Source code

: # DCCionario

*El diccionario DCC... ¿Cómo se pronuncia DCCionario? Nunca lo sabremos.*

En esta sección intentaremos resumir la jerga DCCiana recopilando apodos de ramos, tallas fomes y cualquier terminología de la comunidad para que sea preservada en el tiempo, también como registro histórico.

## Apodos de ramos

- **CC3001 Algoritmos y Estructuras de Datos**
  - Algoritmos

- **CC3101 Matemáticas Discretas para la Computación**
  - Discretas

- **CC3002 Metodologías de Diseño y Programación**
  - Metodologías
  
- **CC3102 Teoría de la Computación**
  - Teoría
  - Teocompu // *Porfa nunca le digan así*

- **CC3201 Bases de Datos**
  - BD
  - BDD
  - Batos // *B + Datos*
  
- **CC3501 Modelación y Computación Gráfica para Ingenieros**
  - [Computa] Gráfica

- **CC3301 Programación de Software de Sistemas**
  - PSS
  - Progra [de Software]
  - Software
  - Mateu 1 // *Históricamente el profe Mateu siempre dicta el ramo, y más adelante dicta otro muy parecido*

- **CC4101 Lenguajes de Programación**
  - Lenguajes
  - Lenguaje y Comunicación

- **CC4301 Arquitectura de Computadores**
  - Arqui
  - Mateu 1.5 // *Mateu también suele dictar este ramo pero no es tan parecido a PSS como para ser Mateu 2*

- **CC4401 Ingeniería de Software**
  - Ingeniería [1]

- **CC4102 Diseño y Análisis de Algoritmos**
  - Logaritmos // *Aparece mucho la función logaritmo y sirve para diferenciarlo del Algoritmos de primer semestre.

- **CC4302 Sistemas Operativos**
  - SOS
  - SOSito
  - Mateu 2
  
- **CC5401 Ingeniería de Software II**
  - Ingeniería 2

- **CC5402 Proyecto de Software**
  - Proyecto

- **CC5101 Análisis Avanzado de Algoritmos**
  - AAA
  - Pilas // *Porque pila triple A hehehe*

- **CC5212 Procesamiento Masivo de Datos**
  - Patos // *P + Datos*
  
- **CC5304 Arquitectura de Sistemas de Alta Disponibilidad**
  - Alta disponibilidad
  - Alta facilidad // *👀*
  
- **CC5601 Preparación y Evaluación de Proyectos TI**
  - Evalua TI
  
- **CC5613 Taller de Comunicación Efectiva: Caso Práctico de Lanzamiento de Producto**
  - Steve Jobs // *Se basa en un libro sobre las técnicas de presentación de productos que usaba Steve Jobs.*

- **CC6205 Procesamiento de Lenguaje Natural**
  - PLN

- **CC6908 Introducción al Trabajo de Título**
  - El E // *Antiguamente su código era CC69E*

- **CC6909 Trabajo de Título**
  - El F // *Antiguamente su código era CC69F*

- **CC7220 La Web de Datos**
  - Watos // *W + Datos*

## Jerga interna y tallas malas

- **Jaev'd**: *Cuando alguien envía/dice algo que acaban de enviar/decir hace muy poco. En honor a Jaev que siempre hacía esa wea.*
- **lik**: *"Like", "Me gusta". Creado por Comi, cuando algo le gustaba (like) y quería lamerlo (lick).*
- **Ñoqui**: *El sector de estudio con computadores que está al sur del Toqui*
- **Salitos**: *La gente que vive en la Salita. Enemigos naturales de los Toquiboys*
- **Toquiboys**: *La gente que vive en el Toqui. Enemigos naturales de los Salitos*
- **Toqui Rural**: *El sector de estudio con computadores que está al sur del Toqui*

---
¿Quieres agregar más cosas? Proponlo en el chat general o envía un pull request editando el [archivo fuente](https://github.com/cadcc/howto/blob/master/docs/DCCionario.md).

===

■ **Action item**
Give again, word for word, every line of the listing above from the one with "- **CC5613 Taller" to the one with "- El E // *Antiguamente", both inclusive, and nothing beyond them.

■ **Answer to the problem**
- **CC5613 Taller de Comunicación Efectiva: Caso Práctico de Lanzamiento de Producto**
  - Steve Jobs // *Se basa en un libro sobre las técnicas de presentación de productos que usaba Steve Jobs.*

- **CC6205 Procesamiento de Lenguaje Natural**
  - PLN

- **CC6908 Introducción al Trabajo de Título**
  - El E // *Antiguamente su código era CC69E*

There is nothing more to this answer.